We intend to mail these proxy materials on or about August [ ], 2025 to all stockholders of record entitled to vote at the Special Meeting.

How do I attend the Special Meeting?

The meeting will be held on Friday, August 29, 2025 at 8:00 a.m. local time at the offices of the Company at 900 North Point Parkway, Suite 200, Alpharetta, Georgia 30005. Information on how to vote in person at the Special Meeting is discussed below.

Who can vote at the Special Meeting?

Only stockholders of record at the close of business on July 28, 2025 will be entitled to vote at the Special Meeting. On this record date, there were [    ] shares of common stock outstanding and entitled to vote.

Stockholder of Record: Shares Registered in Your Name

If on July 28, 2025 your shares were registered directly in your name with Clearside’s transfer agent, Equiniti Trust Company, LLC (formerly American Stock Transfer & Trust Company, LLC), then you are a stockholder of record. As a stockholder of record, you may vote in person at the meeting or vote by proxy. Whether or not you plan to attend the meeting, we urge you to fill out and return the enclosed proxy card or vote by proxy over the telephone or on the internet as instructed below to ensure your vote is counted.
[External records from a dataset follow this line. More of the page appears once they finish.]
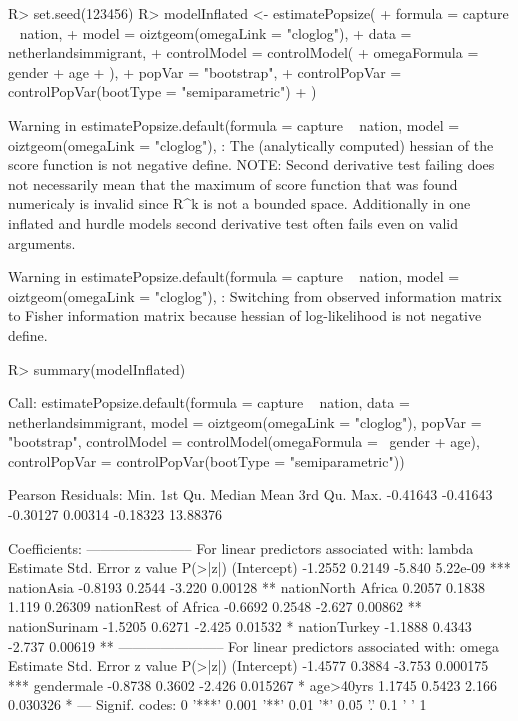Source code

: \documentclass[
]{jss}
\newcommand{\1}{\mathcal{I}} \newcommand{\bx}{\boldsymbol{x}}
\begin{document}
\begin{CodeChunk}
\begin{CodeInput}
R> set.seed(123456)
R> modelInflated <- estimatePopsize(
+     formula = capture ~ nation,
+     model   = oiztgeom(omegaLink = "cloglog"),
+     data    = netherlandsimmigrant,
+     controlModel = controlModel(
+         omegaFormula = ~ gender + age
+     ),
+     popVar = "bootstrap",
+     controlPopVar = controlPopVar(bootType = "semiparametric")
+ )
\end{CodeInput}
\begin{CodeOutput}
Warning in estimatePopsize.default(formula = capture ~ nation, model = oiztgeom(omegaLink = "cloglog"), : The (analytically computed) hessian of the score function is not negative define.
NOTE: Second derivative test failing does not 
        necessarily mean that the maximum of score function that was found 
        numericaly is invalid since R^k is not a bounded space.
Additionally in one inflated and hurdle models second derivative test often fails even on valid arguments.
\end{CodeOutput}
\begin{CodeOutput}
Warning in estimatePopsize.default(formula = capture ~ nation, model =
oiztgeom(omegaLink = "cloglog"), : Switching from observed information matrix
to Fisher information matrix because hessian of log-likelihood is not negative
define.
\end{CodeOutput}
\begin{CodeInput}
R> summary(modelInflated)
\end{CodeInput}
\begin{CodeOutput}

Call:
estimatePopsize.default(formula = capture ~ nation, data = netherlandsimmigrant, 
    model = oiztgeom(omegaLink = "cloglog"), popVar = "bootstrap", 
    controlModel = controlModel(omegaFormula = ~gender + age), 
    controlPopVar = controlPopVar(bootType = "semiparametric"))

Pearson Residuals:
    Min.  1st Qu.   Median     Mean  3rd Qu.     Max. 
-0.41643 -0.41643 -0.30127  0.00314 -0.18323 13.88376 

Coefficients:
-----------------------
For linear predictors associated with: lambda 
                     Estimate Std. Error z value  P(>|z|)    
(Intercept)           -1.2552     0.2149  -5.840 5.22e-09 ***
nationAsia            -0.8193     0.2544  -3.220  0.00128 ** 
nationNorth Africa     0.2057     0.1838   1.119  0.26309    
nationRest of Africa  -0.6692     0.2548  -2.627  0.00862 ** 
nationSurinam         -1.5205     0.6271  -2.425  0.01532 *  
nationTurkey          -1.1888     0.4343  -2.737  0.00619 ** 
-----------------------
For linear predictors associated with: omega 
            Estimate Std. Error z value  P(>|z|)    
(Intercept)  -1.4577     0.3884  -3.753 0.000175 ***
gendermale   -0.8738     0.3602  -2.426 0.015267 *  
age>40yrs     1.1745     0.5423   2.166 0.030326 *  
---
Signif. codes:  0 '***' 0.001 '**' 0.01 '*' 0.05 '.' 0.1 ' ' 1


\end{CodeOutput}
\end{CodeChunk}
\end{document}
Beneficial Owner: Shares Registered in the Name of a Broker or Bank

If on July 28, 2025 your shares were held, not in your name, but rather in an account at a brokerage firm, bank or other similar organization, then you are the beneficial owner of shares held in “street name” and these proxy materials are being forwarded to you by that organization. The organization holding your account is considered to be the stockholder of record for purposes of voting at the Special Meeting. As a beneficial owner, you have the right to direct your broker, bank or other agent regarding how to vote the shares in your account. You are also invited to attend the Special Meeting. However, because you are not the stockholder of record, you may not vote your shares in person at the meeting unless you request and obtain a valid proxy from your broker, bank or other agent.

 

-1-


Table of Contents

What am I voting on?

There is one matter scheduled for a vote:

 

   

Proposal No. 1 — Approval of a series of alternate amendments to our Amended and Restated Certificate of Incorporation to effect, at the option of our Board of Directors, a reverse stock split of our common stock at a ratio in the range of 1-for-5 to 1-for-15, inclusive (the “Reverse Stock Split”), and a corresponding proportionate reduction in the total number of authorized shares of the Company’s common stock (the “Authorized Shares Reduction”), with such ratio to be determined by our Board of Directors in its sole discretion.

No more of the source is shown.